«Je doute de la rentabilité de l’investissement»

Avant de donner le premier signal de départ d’une liaison ferroviaire Montréal-Boston, les promoteurs et les investisseurs derrière ce projet devront bien faire leurs devoirs. C’est ce que croit Claude Martel, président de l’Institut de recherche sur l’histoire des chemins de fer du Québec. Selon le spécialiste du train, l’initiative lancée par François Rebello, de Train-Hôtel, est intéressante à première vue, mais demeure un pari risqué.

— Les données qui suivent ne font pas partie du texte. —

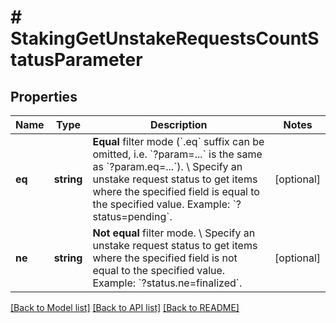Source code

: # # StakingGetUnstakeRequestsCountStatusParameter

## Properties

Name | Type | Description | Notes
------------ | ------------- | ------------- | -------------
**eq** | **string** | **Equal** filter mode (&#x60;.eq&#x60; suffix can be omitted, i.e. &#x60;?param&#x3D;...&#x60; is the same as &#x60;?param.eq&#x3D;...&#x60;). \\ Specify an unstake request status to get items where the specified field is equal to the specified value.  Example: &#x60;?status&#x3D;pending&#x60;. | [optional]
**ne** | **string** | **Not equal** filter mode. \\ Specify an unstake request status to get items where the specified field is not equal to the specified value.  Example: &#x60;?status.ne&#x3D;finalized&#x60;. | [optional]

[[Back to Model list]](../../README.md#models) [[Back to API list]](../../README.md#endpoints) [[Back to README]](../../README.md)
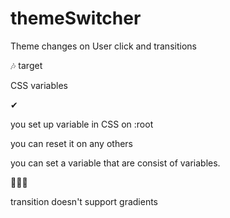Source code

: # themeSwitcher
Theme changes on User click and transitions



🎶 target


CSS variables


✔


you set up variable in CSS on :root


you can reset it on any others


you can set a variable that are consist of variables.




🤦‍🤦‍🤦‍

transition doesn't support gradients
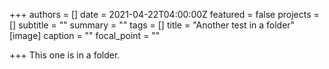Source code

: +++
authors = []
date = 2021-04-22T04:00:00Z
featured = false
projects = []
subtitle = ""
summary = ""
tags = []
title = "Another test in a folder"
[image]
caption = ""
focal_point = ""

+++
This one is in a folder.
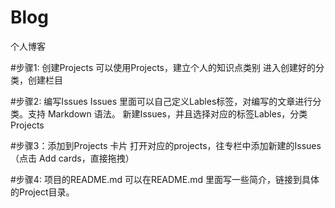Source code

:# Blog
个人博客

#步骤1: 创建Projects
可以使用Projects，建立个人的知识点类别
进入创建好的分类，创建栏目


#步骤2: 编写Issues
Issues 里面可以自己定义Lables标签，对编写的文章进行分类。支持 Markdown 语法。
新建Issues，并且选择对应的标签Lables，分类Projects


#步骤3：添加到Projects 卡片
打开对应的projects，往专栏中添加新建的Issues（点击 Add cards，直接拖拽）


#步骤4: 项目的README.md
可以在README.md 里面写一些简介，链接到具体的Project目录。

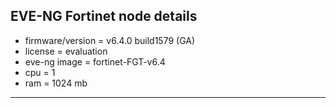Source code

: ## EVE-NG Fortinet node details

- firmware/version = v6.4.0 build1579 (GA)  
- license = evaluation  
- eve-ng image = fortinet-FGT-v6.4  
- cpu = 1  
- ram = 1024 mb  

---
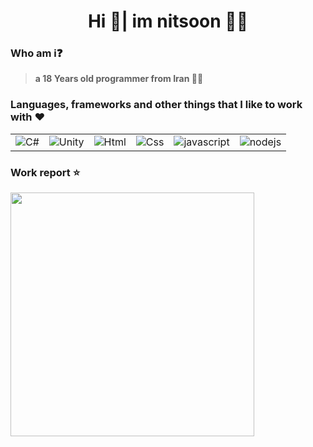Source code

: <h1 align="middle">Hi 👋| im nitsoon 🐱‍👤</h1>

<h3><bold>Who am i❓</bold></h3>

> **a 18 Years old programmer from Iran 🧑‍💻**



<h3>Languages, frameworks and other things that I like to work with ❤️</h3>
<table align="middle">
 
  <tr>
    <td>
       <img src="https://skillicons.dev/icons?i=cs"  alt="C#" />
    </td>
    <td>
       <img src="https://skillicons.dev/icons?i=unity"  alt="Unity" />
    </td>
    <td>
       <img src="https://skillicons.dev/icons?i=html"  alt="Html" />
    </td>
    <td>
       <img src="https://skillicons.dev/icons?i=css"  alt="Css" />
    </td>
   <td>
       <img src="https://skillicons.dev/icons?i=css"  alt="javascript" />
    </td>
   <td>
       <img src="https://skillicons.dev/icons?i=css"  alt="nodejs" />
    </td>
  </tr>
</table>
<h3>Work report ⭐</h3>
<div align=left>
  <img align="center" width=390 src="https://github-readme-stats.vercel.app/api?username=nitsoon&theme=vue-dark&show_icons=true&hide_border=true&count_private=true" />
</div>
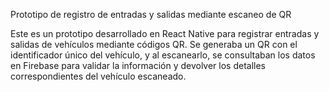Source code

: Prototipo de registro de entradas y salidas mediante escaneo de QR

Este es un prototipo desarrollado en React Native para registrar entradas y salidas de vehículos mediante códigos QR. Se generaba un QR con el identificador único del vehículo, y al escanearlo, se consultaban los datos en Firebase para validar la información y devolver los detalles correspondientes del vehículo escaneado.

«Sur le plan purement théorique, ça tient la route (le projet Montréal-Boston). En pratique, il faudrait connaître la situation existante du transport en commun à Montréal et à Boston. Et il faut connaître l’origine de destination des gens. Est-ce pour les affaires ou pour le tourisme?», explique Claude Martel.

Outre le portrait de la clientèle, le ou les choix de tracés ne sont pas à négliger dans le cadre d’étude de faisabilité, soutient M. Martel. Entre la Nouvelle-Angleterre et le Québec, les voies ferroviaires actuelles traversent mille et une caractéristiques géographiques (secteur rural, montagne, etc.). Des facteurs à considérer pour la mise en place d’un train de passagers.

Selon Claude Martel, d’autres entreprises ont exploré la viabilité d’un train de passagers, entre Sherbrooke et Montréal, dont Via Rail il y a quelques années, mais en vain.

Chez nos voisins du Sud, on s’activerait notamment dans l’élaboration d’un lien ferroviaire entre la frontière américaine et Montréal. L’état du Vermont aurait un projet sur la table à dessin avec le transporteur Amtrak. L’entreprise propose déjà un service quotidien entre St-Albans (Vermont) et la capitale américaine, Washington, avec des arrêts, entre autres, à New York, Philadelphie et Baltimore. L’ajout important à ce tracé consisterait à l’allonger jusqu’à la métropole montréalaise. «Et Boston pourrait s’ajouter aux destinations avec un changement de voie à Springfield (Massachusetts», avance Claude Martel.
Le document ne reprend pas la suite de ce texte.